Cloud Forest: With a smaller but higher structure than Flower dome, it replicates cool-moist tropical mountain region climate of South-East Asia, Middle- and South America. The seven-storey high “Cloud Mountain” covered in lush diverse vegetation, flowers and comprised of many different levels with themes such as Crystal mountain, Lost world, Cavern, Cloud walk, Treetop walk can be ascended by an elevator to view the misty surreal man-made cloud forest around. Also the tall gushing indoor waterfall from atop the cloud mountain is truly a sight to behold.
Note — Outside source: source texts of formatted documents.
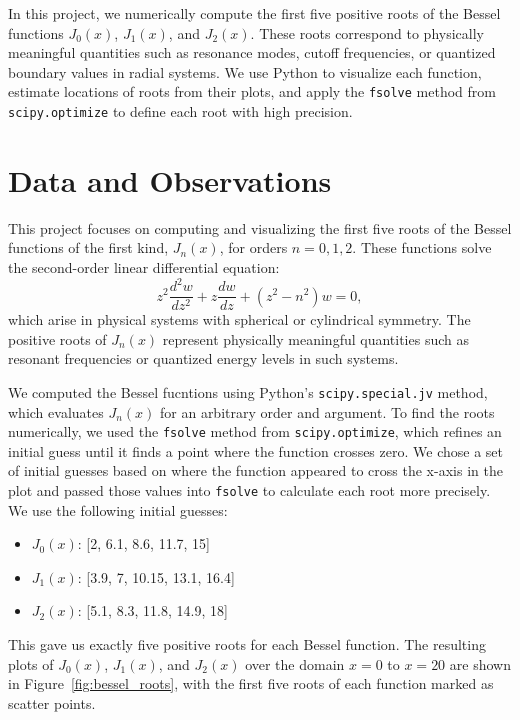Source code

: \documentclass[linenumbers, RNAAS, trackchanges]{aastex631}
\begin{document}
\noindent In this project, we numerically compute the first five positive roots
of the Bessel functions $J_0(x)$, $J_1(x)$, and $J_2(x)$. These roots correspond
to physically meaningful quantities such as resonance modes, cutoff frequencies, 
or quantized boundary values in radial systems. We use Python to visualize each
function, estimate locations of roots from their plots, and apply the \texttt{fsolve}
method from \texttt{scipy.optimize} to define each root with high precision.


\section{Data and Observations} \label{sec:data}

This project focuses on computing and visualizing the first five roots of the
Bessel functions of the first kind, $J_n(x)$, for orders $n=0,1,2$. These
functions solve the second-order linear differential equation:
\begin{equation}
    z^2\frac{d^2 w}{dz^2}+z\frac{dw}{dz}+(z^2-n^2)w=0,
\end{equation}
\noindent which arise in physical systems with spherical or cylindrical 
symmetry. The positive roots of $J_n(x)$ represent physically meaningful
quantities such as resonant frequencies or quantized energy levels in such
systems.

\noindent We computed the Bessel fucntions using Python's \texttt{scipy.special.jv}
method, which evaluates $J_n(x)$ for an arbitrary order and argument. To
find the roots numerically, we used the \texttt{fsolve} method from \texttt{scipy.optimize},
which refines an initial guess until it finds a point where the function crosses
zero. We chose a set of initial guesses based on where the function appeared to
cross the x-axis in the plot and passed those values into \texttt{fsolve} to
calculate each root more precisely. We use the following initial guesses:

\begin{itemize}
    \item $J_0(x)$: [2, 6.1, 8.6, 11.7, 15]
    \item $J_1(x)$: [3.9, 7, 10.15, 13.1, 16.4]
    \item $J_2(x)$: [5.1, 8.3, 11.8, 14.9, 18]
\end{itemize}

\noindent This gave us exactly five positive roots for each Bessel function. The 
resulting plots of $J_0(x)$, $J_1(x)$, and $J_2(x)$ over the domain $x=0$ to
$x=20$ are shown in Figure~\ref{fig:bessel_roots}, with the first five roots of
each function marked as scatter points.
\end{document}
Floral Fantasy: The third of the indoor conservatories and new addition to GBB attractions, the Floral Fantasy is an eye-catching combination of vibrant flowering plants, intricate designs and technology that is sure to grip your attention and make you wonder. Although being much smaller in size than other two conservatories, it is simply wondrous. Divided into a few zones – Dance, Float, Waltz and Drift. We loved the hanging orchid chandeliers, the dancing floral balls suspended from the ceiling moving in an undulating manner, the rainbow tapestry with thousands of fully bloomed flowers of all colors hanging upside-down at entrance and the unique Poison Dart Frog Vivarium.
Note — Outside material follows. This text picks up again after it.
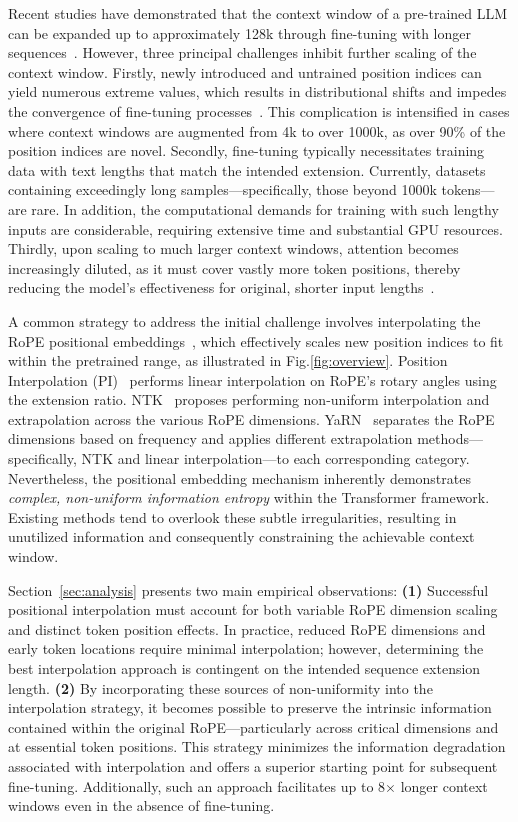 Recent studies have demonstrated that the context window of a pre-trained LLM can be expanded up to approximately 128k through fine-tuning with longer sequences~\cite{longlora,pi,yarn,zhang2024soaring,liu2023scaling}. However, three principal challenges inhibit further scaling of the context window. Firstly, newly introduced and untrained position indices can yield numerous extreme values, which results in distributional shifts and impedes the convergence of fine-tuning processes~\cite{pi}. This complication is intensified in cases where context windows are augmented from 4k to over 1000k, as over 90\% of the position indices are novel. Secondly, fine-tuning typically necessitates training data with text lengths that match the intended extension. Currently, datasets containing exceedingly long samples—specifically, those beyond 1000k tokens—are rare. In addition, the computational demands for training with such lengthy inputs are considerable, requiring extensive time and substantial GPU resources. Thirdly, upon scaling to much larger context windows, attention becomes increasingly diluted, as it must cover vastly more token positions, thereby reducing the model’s effectiveness for original, shorter input lengths~\cite{pi}.

A common strategy to address the initial challenge involves interpolating the RoPE positional embeddings~\cite{rope,pi}, which effectively scales new position indices to fit within the pretrained range, as illustrated in Fig.\ref{fig:overview}. Position Interpolation (PI)~\cite{pi} performs linear interpolation on RoPE's rotary angles using the extension ratio. NTK~\cite{ntk,dynamicntk} proposes performing non-uniform interpolation and extrapolation across the various RoPE dimensions. YaRN~\cite{yarn} separates the RoPE dimensions based on frequency and applies different extrapolation methods—specifically, NTK and linear interpolation—to each corresponding category. Nevertheless, the positional embedding mechanism inherently demonstrates \emph{complex, non-uniform information entropy} within the Transformer framework. Existing methods tend to overlook these subtle irregularities, resulting in unutilized information and consequently constraining the achievable context window.

Section~\ref{sec:analysis} presents two main empirical observations: \textbf{(1)} Successful positional interpolation must account for both variable RoPE dimension scaling and distinct token position effects. In practice, reduced RoPE dimensions and early token locations require minimal interpolation; however, determining the best interpolation approach is contingent on the intended sequence extension length. \textbf{(2)} By incorporating these sources of non-uniformity into the interpolation strategy, it becomes possible to preserve the intrinsic information contained within the original RoPE—particularly across critical dimensions and at essential token positions. This strategy minimizes the information degradation associated with interpolation and offers a superior starting point for subsequent fine-tuning. Additionally, such an approach facilitates up to 8$\times$ longer context windows even in the absence of fine-tuning.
Note: First two conservatories are priced at a standard rate of SGD 28 while the Floral fantasy at SGD 20. However, a bundle offer can be purchased for all three of the above attractions with unlimited shuttle ride service for SGD 46. The opening hours for all are 9.00 am – 9.00 pm daily with last admission at 8.00 pm. If you plan to buy the bundle ticket then ensure to have at least an hour for each attraction to explore fully. As we got into GBB a bit late, we could only view the the Floral Fantasy satisfactorily while literally had to run through the Flower Dome and Cloud Forest. Also evening is the rush hour, so it’s advisable to purchase the tickets online in advance to avoid huge crowd. At times some of the main attractions may remain closed due to maintenance work, so do checkout the closure information at official website before planning your visit at GBB and to avoid any disappointment. https://www.gardensbythebay.com.sg/en/whats-on/announcements/closure-dates.html
Supertree Grove & OCBC Skyway: Supertrees are enormous tree-shaped or more like mushroom-shaped structures (some of which are as tall as 16 -storey) that are covered in hundreds of species and varieties of bromeliads, orchids, ferns, tropical flowering climbers to create a vertical environmentally sustainable garden. The structures are visible from many parts of the city but when you see up close, these looks straight out of a futuristic sci-fi movie. Entry to the Supertrees grove is free however you need to pay SGD 8 should you wish to wander through the 22-metre high OCBC walkway entwining amidst the trees. The grove is open from 5.00 am – 2.00 am daily while skyway can be accessed from 9.00 am – 9.00 pm daily (Last ticket sale and admission: 8.00 pm). To our dismay, the Skywalk was shut down due to bad weather conditions.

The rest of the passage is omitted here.